Documenting Your Submission#
These steps will cover how to add documentation to your submission, and display it on the ivcurves Submissions page. The ivcurves documentation uses numpy-sytle docstrings, so your module and function docstrings should follow that style. In your docstrings, you may create links to external sites to help describe or contextualize your code using this Sphinx rst directive:
Link to an `external site`_. .. _external site: <url> .. Example: Link to `Sphinx documentation`_. .. _Sphinx documentation: https://www.sphinx-doc.org/en/master/usage/restructuredtext/basics.html#hyperlinks
After writing docstrings for your submission, you need to generate Sphinx .rst files for your submission using a command line program provided in ivcurves.
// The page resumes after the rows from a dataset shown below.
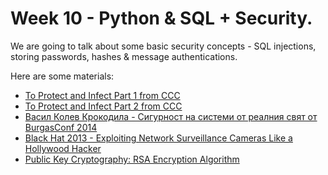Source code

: # Week 10 - Python & SQL + Security.

We are going to talk about some basic security concepts - SQL injections, storing passwords, hashes & message authentications.

Here are some materials:

* [To Protect and Infect Part 1 from CCC](https://www.youtube.com/watch?v=sW-N7qQU-tA)
* [To Protect and Infect Part 2 from CCC](https://www.youtube.com/watch?v=vILAlhwUgIU)
* [Васил Колев Крокодила - Сигурност на системи от реалния свят от BurgasConf 2014](https://www.youtube.com/watch?v=wC4ET20NAjA)
* [Black Hat 2013 - Exploiting Network Surveillance Cameras Like a Hollywood Hacker](https://www.youtube.com/watch?v=B8DjTcANBx0)
* [Public Key Cryptography: RSA Encryption Algorithm](https://www.youtube.com/watch?v=wXB-V_Keiu8)
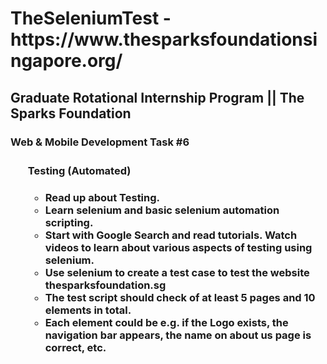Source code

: <h1> TheSeleniumTest - https://www.thesparksfoundationsingapore.org/ </>

<h2> Graduate Rotational Internship Program ||
The Sparks Foundation </>

<h3> <b>Web & Mobile Development Task #6 <b/> <h3/>

<h4> <ul>Testing (Automated)<ul/> <h4/>

<li> Read up about Testing. </>
<li> Learn selenium and basic selenium automation scripting. </>
<li> Start with Google Search and read tutorials. Watch videos to learn about various aspects of testing using selenium. </>
<li> Use selenium to create a test case to test the website thesparksfoundation.sg </>
<li> The test script should check of at least 5 pages and 10 elements in total. </>
<li> Each element could be e.g. if the Logo exists, the navigation bar appears, the name on about us page is correct, etc. </>
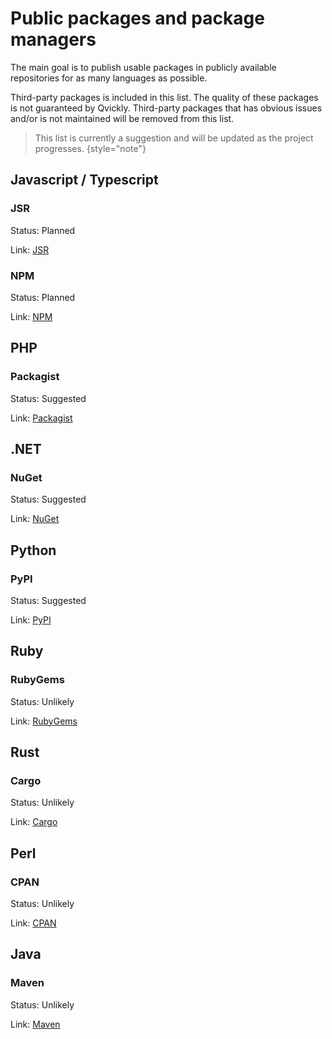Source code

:# Public packages and package managers

The main goal is to publish usable packages in publicly available repositories for as many languages as possible.

Third-party packages is included in this list.
The quality of these packages is not guaranteed by Qvickly.
Third-party packages that has obvious issues and/or is not maintained will be removed from this list.

> This list is currently a suggestion and will be updated as the project progresses.
> {style="note"}

## Javascript / Typescript
### JSR

Status: Planned

Link: [JSR](https://jsr.io/)

### NPM

Status: Planned

Link: [NPM](https://www.npmjs.com/)

## PHP
### Packagist

Status: Suggested

Link: [Packagist](https://packagist.org/)

## .NET
### NuGet

Status: Suggested

Link: [NuGet](https://www.nuget.org/)

## Python
### PyPI

Status: Suggested

Link: [PyPI](https://pypi.org/)

## Ruby
### RubyGems

Status: Unlikely

Link: [RubyGems](https://rubygems.org/)

## Rust
### Cargo

Status: Unlikely

Link: [Cargo](https://crates.io/)

## Perl
### CPAN

Status: Unlikely

Link: [CPAN](https://www.cpan.org/)

## Java
### Maven

Status: Unlikely

Link: [Maven](https://mvnrepository.com/)

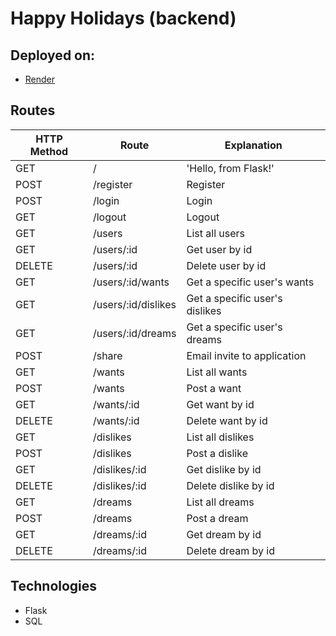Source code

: # Happy Holidays (backend)

## Deployed on:

- [Render](https://happy-holidays-backend.onrender.com/)

## Routes

| HTTP Method | Route               | Explanation                    |
| ----------- | ------------------- | ------------------------------ |
| GET         | /                   | 'Hello, from Flask!'           |
| POST        | /register           | Register                       |
| POST        | /login              | Login                          |
| GET         | /logout             | Logout                         |
| GET         | /users              | List all users                 |
| GET         | /users/:id          | Get user by id                 |
| DELETE      | /users/:id          | Delete user by id              |
| GET         | /users/:id/wants    | Get a specific user's wants    |
| GET         | /users/:id/dislikes | Get a specific user's dislikes |
| GET         | /users/:id/dreams   | Get a specific user's dreams   |
| POST        | /share              | Email invite to application    |
| GET         | /wants              | List all wants                 |
| POST        | /wants              | Post a want                    |
| GET         | /wants/:id          | Get want by id                 |
| DELETE      | /wants/:id          | Delete want by id              |
| GET         | /dislikes           | List all dislikes              |
| POST        | /dislikes           | Post a dislike                 |
| GET         | /dislikes/:id       | Get dislike by id              |
| DELETE      | /dislikes/:id       | Delete dislike by id           |
| GET         | /dreams             | List all dreams                |
| POST        | /dreams             | Post a dream                   |
| GET         | /dreams/:id         | Get dream by id                |
| DELETE      | /dreams/:id         | Delete dream by id             |

## Technologies

- Flask
- SQL
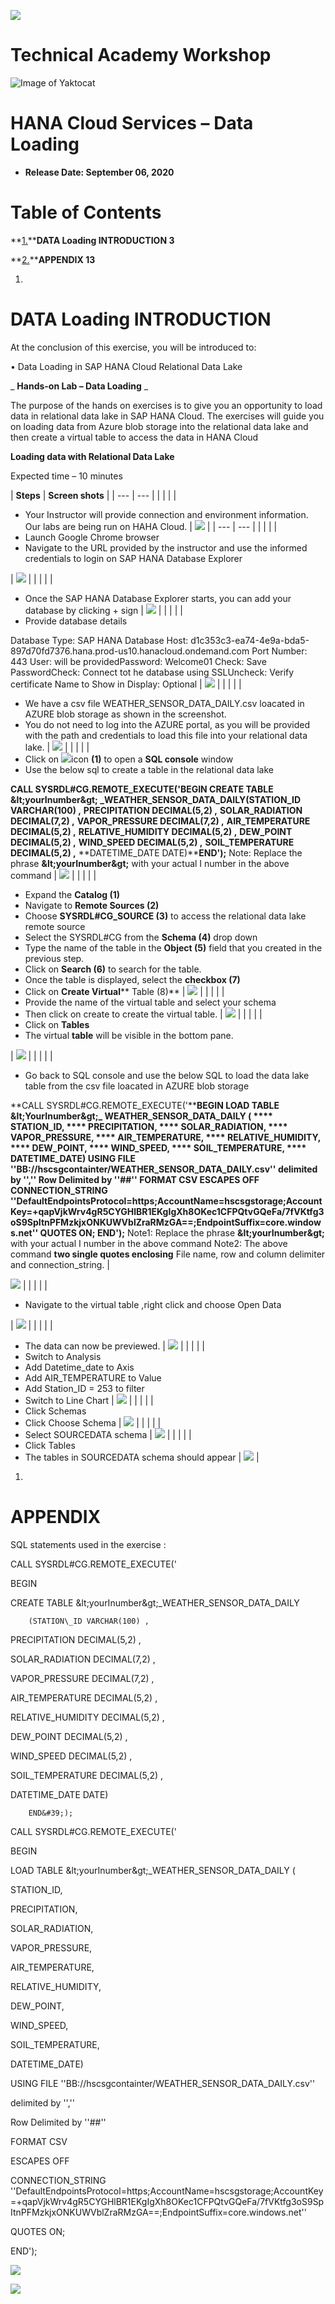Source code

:![](RackMultipart20200907-4-12s3sf2_html_b73384b8cad90393.jpg)

# **Technical Academy Workshop**
![Image of Yaktocat](https://octodex.github.com/images/yaktocat.png) 

# **HANA Cloud Services – Data Loading**

- **Release Date: September 06, 2020**

# Table of Contents

**[1.](#_Toc50328717)****DATA Loading INTRODUCTION 3**

**[2.](#_Toc50328718)****APPENDIX 13**

1.
# DATA Loading INTRODUCTION

At the conclusion of this exercise, you will be introduced to:

• Data Loading in SAP HANA Cloud Relational Data Lake

_ **Hands-on Lab – Data Loading** _

The purpose of the hands on exercises is to give you an opportunity to load data in relational data lake in SAP HANA Cloud. The exercises will guide you on loading data from Azure blob storage into the relational data lake and then create a virtual table to access the data in HANA Cloud

**Loading data with Relational Data Lake**

Expected time – 10 minutes

| **Steps**
 | **Screen shots**
 |
| --- | --- |
|
| |
|
- Your Instructor will provide connection and environment information. Our labs are being run on HAHA Cloud.
 | ![](RackMultipart20200907-4-12s3sf2_html_898bb32e71c0ef35.png) |
| --- | --- |
|
| |
|
- Launch Google Chrome browser
- Navigate to the URL provided by the instructor and use the informed credentials to login on SAP HANA Database Explorer

 | ![](RackMultipart20200907-4-12s3sf2_html_dbffd825beee74b.png) |
|
| |
|
- Once the SAP HANA Database Explorer starts, you can add your database by clicking + sign
 | ![](RackMultipart20200907-4-12s3sf2_html_e20a85892d4faeb9.png) |
|
| |
|
- Provide database details

Database Type: SAP HANA Database
Host: d1c353c3-ea74-4e9a-bda5-897d70fd7376.hana.prod-us10.hanacloud.ondemand.com
Port Number: 443
User: will be providedPassword: Welcome01
Check: Save PasswordCheck: Connect tot he database using SSLUncheck: Verify certificate
Name to Show in Display: Optional | ![](RackMultipart20200907-4-12s3sf2_html_b60b732a3099df2e.png) |
|
| |
|
- We have a csv file WEATHER\_SENSOR\_DATA\_DAILY.csv loacated in AZURE blob storage as shown in the screenshot.
- You do not need to log into the AZURE portal, as you will be provided with the path and credentials to load this file into your relational data lake.
 | ![](RackMultipart20200907-4-12s3sf2_html_9e52e31b4eddc19f.gif) |
|
| |
|
- Click on ![](RackMultipart20200907-4-12s3sf2_html_9bd597b7b808c44e.gif)icon **(1)** to open a **SQL console** window
- Use the below sql to create a table in the relational data lake

**CALL SYSRDL#CG.REMOTE\_EXECUTE(&#39;****BEGIN ****CREATE TABLE**  **\&lt;yourInumber\&gt;**** \_WEATHER\_SENSOR\_DATA\_DAILY****(STATION\_ID VARCHAR(100) ,** **PRECIPITATION DECIMAL(5,2) ,** **SOLAR\_RADIATION DECIMAL(7,2) ,** **VAPOR\_PRESSURE DECIMAL(7,2) ,** **AIR\_TEMPERATURE DECIMAL(5,2) ,** **RELATIVE\_HUMIDITY DECIMAL(5,2) ,** **DEW\_POINT DECIMAL(5,2) ,** **WIND\_SPEED DECIMAL(5,2) ,** **SOIL\_TEMPERATURE DECIMAL(5,2) ,** **DATETIME\_DATE DATE)****END&#39;);**
Note: Replace the phrase **\&lt;yourInumber\&gt;** with your actual I number in the above command | ![](RackMultipart20200907-4-12s3sf2_html_8a3f0858128c05ac.gif) |
|
| |
|
- Expand the **Catalog (1)**
- Navigate to **Remote Sources (2)**
- Choose **SYSRDL#CG\_SOURCE (3)** to access the relational data lake remote source
- Select the SYSRDL#CG from the **Schema (4)** drop down
- Type the name of the table in the **Object (5)** field that you created in the previous step.
- Click on **Search (6)** to search for the table.
- Once the table is displayed, select the **checkbox (7)**
- Click on **Create Virtual**** Table (8)**
 | ![](RackMultipart20200907-4-12s3sf2_html_b8f084ff715c105a.gif) |
|
| |
|
- Provide the name of the virtual table and select your schema
- Then click on create to create the virtual table.
 | ![](RackMultipart20200907-4-12s3sf2_html_90a0e2eb13ca1434.png) |
|
| |
|
- Click on **Tables**
- The virtual **table** will be visible in the bottom pane.

 | ![](RackMultipart20200907-4-12s3sf2_html_a166f4ea7c203971.gif) |
|
| |
|
- Go back to SQL console and use the below SQL to load the data lake table from the csv file loacated in AZURE blob storage

**CALL SYSRDL#CG.REMOTE\_EXECUTE(&#39;****BEGIN ****LOAD TABLE**  **\&lt;YourInumber\&gt;\_**** WEATHER\_SENSOR\_DATA\_DAILY ( **** STATION\_ID, **** PRECIPITATION, **** SOLAR\_RADIATION, **** VAPOR\_PRESSURE, **** AIR\_TEMPERATURE, **** RELATIVE\_HUMIDITY, **** DEW\_POINT, **** WIND\_SPEED, **** SOIL\_TEMPERATURE, **** DATETIME\_DATE) ****USING FILE &#39;&#39;BB://hscsgcontainter/WEATHER\_SENSOR\_DATA\_DAILY.csv&#39;&#39;**** delimited by &#39;&#39;,&#39;&#39; ****Row Delimited by &#39;&#39;##&#39;&#39;**** FORMAT CSV ****ESCAPES OFF**** CONNECTION\_STRING &#39;&#39;DefaultEndpointsProtocol=https;AccountName=hscsgstorage;AccountKey=+qapVjkWrv4gR5CYGHlBR1EKgIgXh8OKec1CFPQtvGQeFa/7fVKtfg3oS9SpItnPFMzkjxONKUWVblZraRMzGA==;EndpointSuffix=core.windows.net&#39;&#39; ****QUOTES ON;**** END&#39;);**
Note1: Replace the phrase **\&lt;yourInumber\&gt;** with your actual I number in the above command Note2: The above command **two single quotes enclosing** File name, row and column delimiter and connection\_string. |

 ![](RackMultipart20200907-4-12s3sf2_html_56df0f676bdab0e8.png) |
|
| |
|
- Navigate to the virtual table ,right click and choose Open Data

 | ![](RackMultipart20200907-4-12s3sf2_html_80451284b465d42b.gif) |
|
| |
|
- The data can now be previewed.
 | ![](RackMultipart20200907-4-12s3sf2_html_bc31ca0a21ca1b72.png) |
|
| |
|
- Switch to Analysis
- Add Datetime\_date to Axis
- Add AIR\_TEMPERATURE to Value
- Add Station\_ID = 253 to filter
- Switch to Line Chart
 | ![](RackMultipart20200907-4-12s3sf2_html_b7ee4509d72b9204.png) |
|
| |
|
- Click Schemas
- Click Choose Schema
 | ![](RackMultipart20200907-4-12s3sf2_html_c2a522168315f147.gif) |
|
| |
|
- Select SOURCEDATA schema
 | ![](RackMultipart20200907-4-12s3sf2_html_336e65ad69964fb1.gif) |
|
| |
|
- Click Tables
- The tables in SOURCEDATA schema should appear
 | ![](RackMultipart20200907-4-12s3sf2_html_991f77457d3bd2ca.png) |

1.
# APPENDIX

SQL statements used in the exercise :

CALL SYSRDL#CG.REMOTE\_EXECUTE(&#39;

BEGIN

  CREATE  TABLE \&lt;yourInumber\&gt;\_WEATHER\_SENSOR\_DATA\_DAILY

        (STATION\_ID VARCHAR(100) ,

PRECIPITATION DECIMAL(5,2) ,

SOLAR\_RADIATION DECIMAL(7,2) ,

VAPOR\_PRESSURE DECIMAL(7,2) ,

AIR\_TEMPERATURE DECIMAL(5,2) ,

RELATIVE\_HUMIDITY DECIMAL(5,2) ,

DEW\_POINT DECIMAL(5,2) ,

WIND\_SPEED DECIMAL(5,2) ,

SOIL\_TEMPERATURE DECIMAL(5,2) ,

DATETIME\_DATE DATE)

        END&#39;);

CALL SYSRDL#CG.REMOTE\_EXECUTE(&#39;

BEGIN

LOAD TABLE \&lt;yourInumber\&gt;\_WEATHER\_SENSOR\_DATA\_DAILY (

STATION\_ID,

PRECIPITATION,

SOLAR\_RADIATION,

VAPOR\_PRESSURE,

AIR\_TEMPERATURE,

RELATIVE\_HUMIDITY,

DEW\_POINT,

WIND\_SPEED,

SOIL\_TEMPERATURE,

DATETIME\_DATE)

USING FILE &#39;&#39;BB://hscsgcontainter/WEATHER\_SENSOR\_DATA\_DAILY.csv&#39;&#39;

delimited by &#39;&#39;,&#39;&#39;

Row Delimited by &#39;&#39;##&#39;&#39;

FORMAT CSV

ESCAPES OFF

CONNECTION\_STRING &#39;&#39;DefaultEndpointsProtocol=https;AccountName=hscsgstorage;AccountKey=+qapVjkWrv4gR5CYGHlBR1EKgIgXh8OKec1CFPQtvGQeFa/7fVKtfg3oS9SpItnPFMzkjxONKUWVblZraRMzGA==;EndpointSuffix=core.windows.net&#39;&#39;

QUOTES ON;

END&#39;);

![](RackMultipart20200907-4-12s3sf2_html_1345245233c98274.png)

![](RackMultipart20200907-4-12s3sf2_html_ceeaca08e3813045.png)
First, ensure that none of your submission’s Python files are named index.py
because index
is reserved for the Sphinx documentation.
To generate the .rst files, run the command
python3 docs/sphinx/source/gen_submission_rst.py submissions/<your_GitHub_username>/pr_config.json
It will print out a file tree of the .rst files created. The .rst files named after a Python file in your submission will have contents similar to
<your_py_filename> ================== .. automodule:: submissions.<your_GitHub_username>.<your_py_filename> :members:
The highlighted line above is the title of the documentation page for that Python file.
You may change it, but make sure your entire title is underlined by the equal signs on the line below.
If you change the title of the documentation page for SUBMISSION_MAIN
, this title will be displayed on the leaderboard under the Method Name column.